[lucy-user] synonym terms

classic Classic list List threaded Threaded
3 messages Options
Reply | Threaded
Open this post in threaded view
|

[lucy-user] synonym terms

Anil Pachuri
Hi there,

How should one handle synonym terms in Lucy? I wonder if expanding the query (e.g. terms separated by 'OR') is the best way to do this. Is there a built-in function/sample code available in Lucy that shows how to handle synonym terms at the index level? Please advise.

TIA!
AP
Reply | Threaded
Open this post in threaded view
|

Re: [lucy-user] synonym terms

Peter Karman
On 3/2/14 4:18 PM, Anil Pachuri wrote:
> Hi there,
>
> How should one handle synonym terms in Lucy? I wonder if expanding
> the query (e.g. terms separated by 'OR') is the best way to do this.
> Is there a built-in function/sample code available in Lucy that shows
> how to handle synonym terms at the index level? Please advise.
>

As you allude, there are two ways to solve the problem: at index time,
or at search time.

There are trade-offs to both; I prefer to do as much at index time as
possible, for a couple of reasons. One, stuffing the index with extra
data at index time means the search-time code doesn't have to work
harder (running a long OR'd string, e.g.). Two, it makes debugging
easier IME, because standard searching code gets the same results as
customized searching code. E.g., you can dump a lexicon to see exactly
what is in the index, synonyms included. OTOH, see the caveats below.

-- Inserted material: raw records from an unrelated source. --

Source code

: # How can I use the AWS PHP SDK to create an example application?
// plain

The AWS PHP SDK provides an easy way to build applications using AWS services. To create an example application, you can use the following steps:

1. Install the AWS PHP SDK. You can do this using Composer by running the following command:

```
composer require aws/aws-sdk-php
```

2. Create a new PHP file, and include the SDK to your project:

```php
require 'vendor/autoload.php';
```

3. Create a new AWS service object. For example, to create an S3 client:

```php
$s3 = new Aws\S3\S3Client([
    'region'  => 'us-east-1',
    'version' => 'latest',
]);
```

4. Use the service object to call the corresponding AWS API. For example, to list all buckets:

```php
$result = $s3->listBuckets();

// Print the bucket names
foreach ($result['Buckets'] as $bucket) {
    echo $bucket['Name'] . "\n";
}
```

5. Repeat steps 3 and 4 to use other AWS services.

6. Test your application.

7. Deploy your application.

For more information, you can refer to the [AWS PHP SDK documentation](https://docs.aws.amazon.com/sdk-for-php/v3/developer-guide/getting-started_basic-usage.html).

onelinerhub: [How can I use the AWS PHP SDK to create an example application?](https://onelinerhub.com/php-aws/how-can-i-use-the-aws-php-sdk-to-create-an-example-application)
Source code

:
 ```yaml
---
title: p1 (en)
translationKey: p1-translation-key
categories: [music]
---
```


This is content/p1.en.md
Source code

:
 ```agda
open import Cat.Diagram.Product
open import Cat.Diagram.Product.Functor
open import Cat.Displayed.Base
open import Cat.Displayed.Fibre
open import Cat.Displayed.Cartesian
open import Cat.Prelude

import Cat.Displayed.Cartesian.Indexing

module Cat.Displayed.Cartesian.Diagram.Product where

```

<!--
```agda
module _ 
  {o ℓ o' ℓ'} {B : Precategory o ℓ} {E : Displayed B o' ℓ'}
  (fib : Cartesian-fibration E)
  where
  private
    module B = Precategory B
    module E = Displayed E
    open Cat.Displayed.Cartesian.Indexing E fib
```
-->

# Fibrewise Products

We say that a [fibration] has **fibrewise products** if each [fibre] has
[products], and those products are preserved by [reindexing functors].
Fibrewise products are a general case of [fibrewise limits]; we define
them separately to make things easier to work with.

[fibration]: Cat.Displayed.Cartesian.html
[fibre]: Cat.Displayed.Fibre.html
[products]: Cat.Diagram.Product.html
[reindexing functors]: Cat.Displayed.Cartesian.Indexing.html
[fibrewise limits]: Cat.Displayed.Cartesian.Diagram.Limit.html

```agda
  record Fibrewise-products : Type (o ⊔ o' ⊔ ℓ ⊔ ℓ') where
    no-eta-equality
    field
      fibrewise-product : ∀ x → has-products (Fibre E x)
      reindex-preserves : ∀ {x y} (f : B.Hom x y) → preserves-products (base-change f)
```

I don't know of any examples in the wild for doing this at index time,
but I image something like this would work:

  my %doc = get_doc_to_index();
  my @terms = get_terms_from_doc($doc);  # should analyze like Lucy does
  my %synonyms;
  for my $term (@terms) {
      for my $syn (get_synonyms($term)) {
          $synonyms{$syn}++;  # avoid duplicates
      }
  }
  # make sure your schema has a 'synonyms' field defined
  $doc{synonyms} = join ' ', keys %synonyms;
  add_to_indexer(\%doc);


The caveats here (and anytime you do this at index-time) include:

  * snipping/highlighting will be strange, since a match in the
'synonyms' field will have zero context.

  * you're increasing the size of your index with content that doesn't
actually exist in your document corpus. That can have unforeseen
usability impact, depending on your application.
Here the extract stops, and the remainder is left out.